HTML, XML and the DOM

24 September 2005

I have been thinking about parsers lately. In the context of building a browser. That idea came up in Norway and originates from Christian. Now I am not really a programmer (yet?) so this is all highly theoretical, but I talked about it for a bit with Jorgen and it seems to be quite interesting to do. This post will mainly talk about implementation details in the light of HTML 5.

When a browser retrieves an HTML document from a server it does not just display it. Before it can display the information in the first it first needs to be parsed. You can see the HTML or XML you create as a large string. From this string you are going to build objects with properties, child objects, et cetera. Also known as the DOM. As it is eventually about the DOM it does not really matter how you come to that point, whether by HTML or XML. There are some fundamental differences though.

In HTML Node names are always returned in uppercase per DOM Level 3 Core. (Previous DOM levels said the same thing.) By HTML I mean text/html by the way. Everything with that media type goes through the same “string to DOM” parser. (Actually, even within that media type there are some differences for the parser depending on which, if at all, DOCTYPE the site has declared.) For text/html there are also some special CSS cases, like the background property on the body element which propagates straight to the canvas if the canonicalized value of the background property on the html element is transparent or rgba(0, 0, 0, 0). Depends on whether rgba() is supported or not.

However, despite the several inconsistencies you would like the HTML DOM to be roughly similar to the DOM you would create for a similar document in XHTML. HTML 5 will make this easier by stating that in terms of the DOM HTML elements will be in the http://www.w3.org/1999/xhtml namespace. There are some problems to be worked out with the case-insensitivity of HTML obviously, but I think it might work out very well and help with the migration from HTML to XHTML.

Basically the same thing applies to the XML “string to DOM” parser only this one adheres to the rules of the XML specification and the XML Namespaces specification. The DOM that is eventually generated will be mostly equivalent. On both the HTML DOM and the XML DOM you should be able to set the xml:id attribute. The difference is that you can set it in a declarative way in XML as that markup language is namespace aware.
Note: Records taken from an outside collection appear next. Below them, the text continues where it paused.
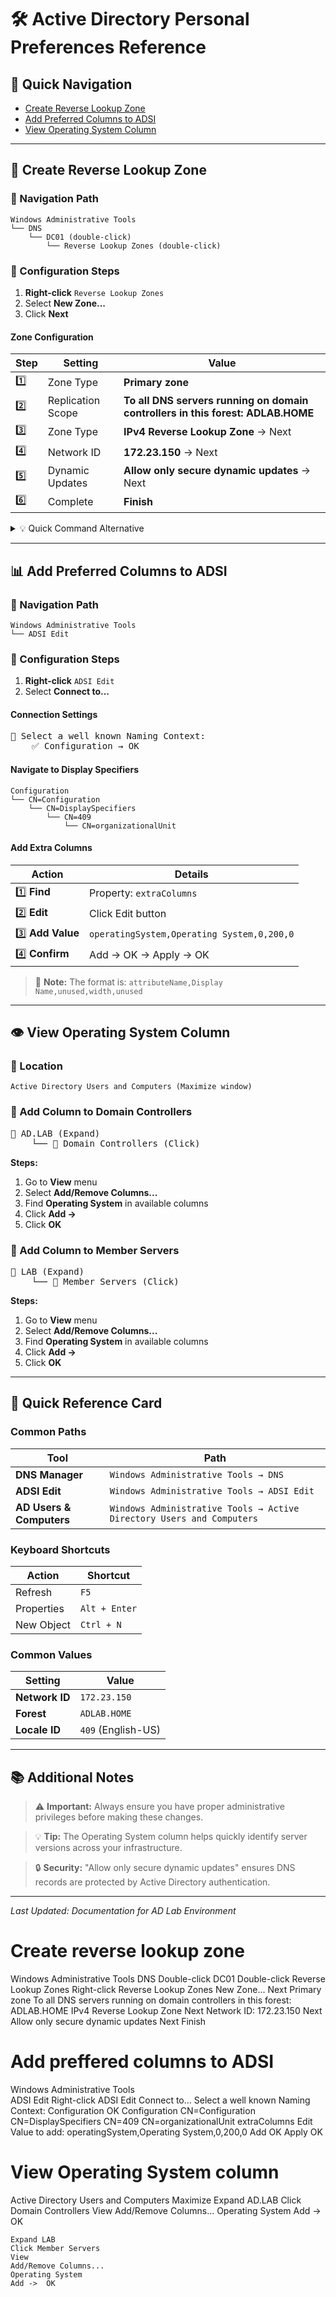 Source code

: # 🛠️ Active Directory Personal Preferences Reference

## 📌 Quick Navigation
- [Create Reverse Lookup Zone](#-create-reverse-lookup-zone)
- [Add Preferred Columns to ADSI](#-add-preferred-columns-to-adsi)
- [View Operating System Column](#-view-operating-system-column)

---

## 🔄 Create Reverse Lookup Zone

### 📍 Navigation Path
```
Windows Administrative Tools
└── DNS
    └── DC01 (double-click)
        └── Reverse Lookup Zones (double-click)
```

### 🔧 Configuration Steps

1. **Right-click** `Reverse Lookup Zones`
2. Select **New Zone...**
3. Click **Next**

#### Zone Configuration
| Step | Setting | Value |
|------|---------|-------|
| 1️⃣ | Zone Type | **Primary zone** |
| 2️⃣ | Replication Scope | **To all DNS servers running on domain controllers in this forest: ADLAB.HOME** |
| 3️⃣ | Zone Type | **IPv4 Reverse Lookup Zone** → Next |
| 4️⃣ | Network ID | **172.23.150** → Next |
| 5️⃣ | Dynamic Updates | **Allow only secure dynamic updates** → Next |
| 6️⃣ | Complete | **Finish** |

<details>
<summary>💡 Quick Command Alternative</summary>

```powershell
Add-DnsServerPrimaryZone -NetworkID "172.23.150.0/24" -ReplicationScope "Forest" -DynamicUpdate "Secure"
```
</details>

---

## 📊 Add Preferred Columns to ADSI

### 📍 Navigation Path
```
Windows Administrative Tools
└── ADSI Edit
```

### 🔧 Configuration Steps

1. **Right-click** `ADSI Edit`
2. Select **Connect to...**

#### Connection Settings
<pre>
📁 Select a well known Naming Context:
    ✅ Configuration → OK
</pre>

#### Navigate to Display Specifiers
```
Configuration
└── CN=Configuration
    └── CN=DisplaySpecifiers
        └── CN=409
            └── CN=organizationalUnit
```

#### Add Extra Columns

| Action | Details |
|--------|---------|
| 1️⃣ **Find** | Property: `extraColumns` |
| 2️⃣ **Edit** | Click Edit button |
| 3️⃣ **Add Value** | `operatingSystem,Operating System,0,200,0` |
| 4️⃣ **Confirm** | Add → OK → Apply → OK |

> 📝 **Note:** The format is: `attributeName,Display Name,unused,width,unused`

---

## 👁️ View Operating System Column

### 📍 Location
```
Active Directory Users and Computers (Maximize window)
```

### 🔧 Add Column to Domain Controllers

<pre>
📁 AD.LAB (Expand)
    └── 📁 Domain Controllers (Click)
</pre>

**Steps:**
1. Go to **View** menu
2. Select **Add/Remove Columns...**
3. Find **Operating System** in available columns
4. Click **Add →**
5. Click **OK**

### 🔧 Add Column to Member Servers

<pre>
📁 LAB (Expand)
    └── 📁 Member Servers (Click)
</pre>

**Steps:**
1. Go to **View** menu
2. Select **Add/Remove Columns...**
3. Find **Operating System** in available columns
4. Click **Add →**
5. Click **OK**

---

## 🎯 Quick Reference Card

### Common Paths
| Tool | Path |
|------|------|
| **DNS Manager** | `Windows Administrative Tools → DNS` |
| **ADSI Edit** | `Windows Administrative Tools → ADSI Edit` |
| **AD Users & Computers** | `Windows Administrative Tools → Active Directory Users and Computers` |

### Keyboard Shortcuts
| Action | Shortcut |
|--------|----------|
| Refresh | `F5` |
| Properties | `Alt + Enter` |
| New Object | `Ctrl + N` |

### Common Values
| Setting | Value |
|---------|-------|
| **Network ID** | `172.23.150` |
| **Forest** | `ADLAB.HOME` |
| **Locale ID** | `409` (English-US) |

---

## 📚 Additional Notes

> ⚠️ **Important:** Always ensure you have proper administrative privileges before making these changes.

> 💡 **Tip:** The Operating System column helps quickly identify server versions across your infrastructure.

> 🔒 **Security:** "Allow only secure dynamic updates" ensures DNS records are protected by Active Directory authentication.

---

*Last Updated: Documentation for AD Lab Environment*



# Create reverse lookup zone
Windows Administrative Tools
	DNS
Double-click DC01
Double-click Reverse Lookup Zones
Right-click Reverse Lookup Zones
	New Zone...
	Next
	Primary zone
	To all DNS servers running on domain controllers in this forest: ADLAB.HOME
	IPv4 Reverse Lookup Zone
	Next
	Network ID: 172.23.150
	Next
	Allow only secure dynamic updates
	Next
	Finish


# Add preffered columns to ADSI
Windows Administrative Tools	
	ADSI Edit
Right-click ADSI Edit
Connect to...
Select a well known Naming Context:
	Configuration
		OK
	Configuration
	CN=Configuration
	CN=DisplaySpecifiers
	CN=409
	CN=organizationalUnit
		extraColumns
		Edit
		Value to add: operatingSystem,Operating System,0,200,0
		Add
		OK
		Apply
		OK

# View Operating System column
Active Directory Users and Computers
Maximize
	Expand AD.LAB
	Click Domain Controllers
	View
	Add/Remove Columns...
	Operating System
	Add ->	OK
	
	Expand LAB
	Click Member Servers
	View
	Add/Remove Columns...
	Operating System
	Add ->	OK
So namespace mixing is always possible through the DOM and if you are using XML you can also do it in a declarative way. Thanks to the DOM HTML and XHTML become roughly equivalent (one of the goals of HTML 5) with several small exceptions.

Comments

Great article. I have a question though. Maybe it's because I haven't been paying attention but why continue developing HTML when we have XHTML?
Posted by Ara Pehlivanian at 6:34PM
I've got to say, I never really understood those who liked coding HTML in uppercase. When I code (and I think this will also apply to most others), I mark up the content as I produce it. That means I write some tags, then some text, then some more tags, then some more text, etc. Why on earth would I want to keep toggling Caps Lock if I don't have to?
Anyway, that said, I was glad to see that Slashdot's new code (which is shooting for HTML 4 compliance) is at least in lowercase. Saving themselves a lot of work down the road. But what is the benefit (apart from backwards compatibility) of HTML 5 continuing to be case-insensitive?
Posted by nickster at 9:24PM
Maybe it's because I haven't been paying attention but why continue developing HTML when we have XHTML?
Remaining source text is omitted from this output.